By Peter Bell

Rails, Cats and DSLs

Sam picked up on an interesting article and Sean put together a great response. I just wanted to look at the discussion from the perspective of Domain Specific Languages to provide another way of looking at such issues . . .

Rails (or MG:Unity) can be viewed as a collection of simple Domain Specific Languages for rapidly developing web applications (it also comes with a build in interpreter for the DSLs - that's the framework code). The strength of Domain Specific Languages is that they allow you to more efficiently capture your intent (less characters and effort are required to express the same functionality). Any Domain Specific Language will allow you to implement a class of functionality (workflows, controllers, wiring of beans, object relational mapping, validation, URL creation, etc.) more quickly that implementing the same functionality in ColdFusion, Ruby or Java directly.

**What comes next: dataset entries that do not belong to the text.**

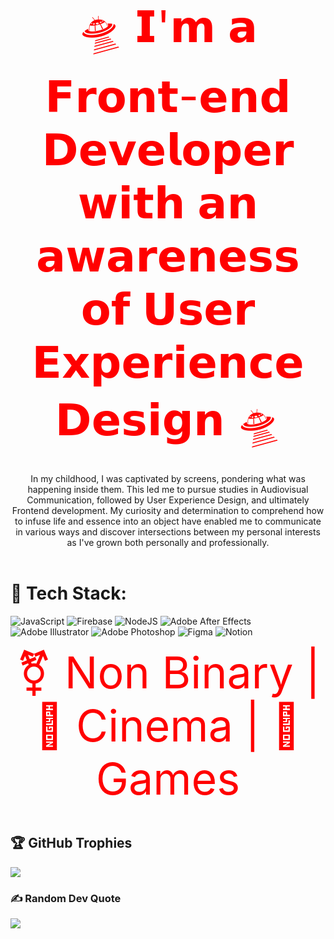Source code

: <div id="header" align="center">
  <span style="font-size: 70px; color: #ff0000;">
    🛸 𝗜'𝗺 𝗮 𝗙𝗿𝗼𝗻𝘁-𝗲𝗻𝗱 𝗗𝗲𝘃𝗲𝗹𝗼𝗽𝗲𝗿 𝘄𝗶𝘁𝗵 𝗮𝗻 𝗮𝘄𝗮𝗿𝗲𝗻𝗲𝘀𝘀 𝗼𝗳 𝗨𝘀𝗲𝗿 𝗘𝘅𝗽𝗲𝗿𝗶𝗲𝗻𝗰𝗲 𝗗𝗲𝘀𝗶𝗴𝗻 🛸
  </span>
</div> <br>
 
 <div id="parrafe" align="center" color="pink">
In my childhood, I was captivated by screens, pondering what was happening inside them. This led me to pursue studies in Audiovisual Communication, followed by User Experience Design, and ultimately Frontend development. My curiosity and determination to comprehend how to infuse life and essence into an object have enabled me to communicate in various ways and discover intersections between my personal interests as I've grown both personally and professionally.
  </div> <br>
  


# 🌌 Tech Stack:
![JavaScript](https://img.shields.io/badge/javascript-%23323330.svg?style=for-the-badge&logo=javascript&logoColor=%23F7DF1E) ![Firebase](https://img.shields.io/badge/firebase-%23039BE5.svg?style=for-the-badge&logo=firebase) ![NodeJS](https://img.shields.io/badge/node.js-6DA55F?style=for-the-badge&logo=node.js&logoColor=white) ![Adobe After Effects](https://img.shields.io/badge/Adobe%20After%20Effects-9999FF.svg?style=for-the-badge&logo=Adobe%20After%20Effects&logoColor=white) ![Adobe Illustrator](https://img.shields.io/badge/adobeillustrator-%23FF9A00.svg?style=for-the-badge&logo=adobeillustrator&logoColor=white) ![Adobe Photoshop](https://img.shields.io/badge/adobephotoshop-%2331A8FF.svg?style=for-the-badge&logo=adobephotoshop&logoColor=white) 	![Figma](https://img.shields.io/badge/figma-%23F24E1E.svg?style=for-the-badge&logo=figma&logoColor=white) ![Notion](https://img.shields.io/badge/Notion-%23000000.svg?style=for-the-badge&logo=notion&logoColor=white)

<div id="header" align="center">
  <span style="font-size: 70px; color: #ff0000;">
    ⚧️ Non Binary | 🎥 Cinema | 👾 Games
  </span>
</div> <br>

## 🏆 GitHub Trophies
![](https://github-profile-trophy.vercel.app/?username=nekaneloop&theme=dracula&no-frame=true&no-bg=true&margin-w=4)

### ✍️ Random Dev Quote
![](https://quotes-github-readme.vercel.app/api?type=horizontal&theme=radical)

However, as Sean pointed out, there is a learning curve to any language (whether it is a framework, a tag, an XML schema, boxes and arrows, a table based interface for entering requirements or whatever). So the amount of times you'll use the language and the amount of time it'll save you must be compared to the learning curve. Whether it is worth using a DSL depends on how well your use cases overlap with those envisioned by the DSL author, the steepness of the customization cliff, the ease of learning the language, the power of the language, and like learning human languages - the number of other languages you're learnt in the past. In my experience, someone who has learnt fifteen frameworks will probably have a much easier time picking their sixteenth.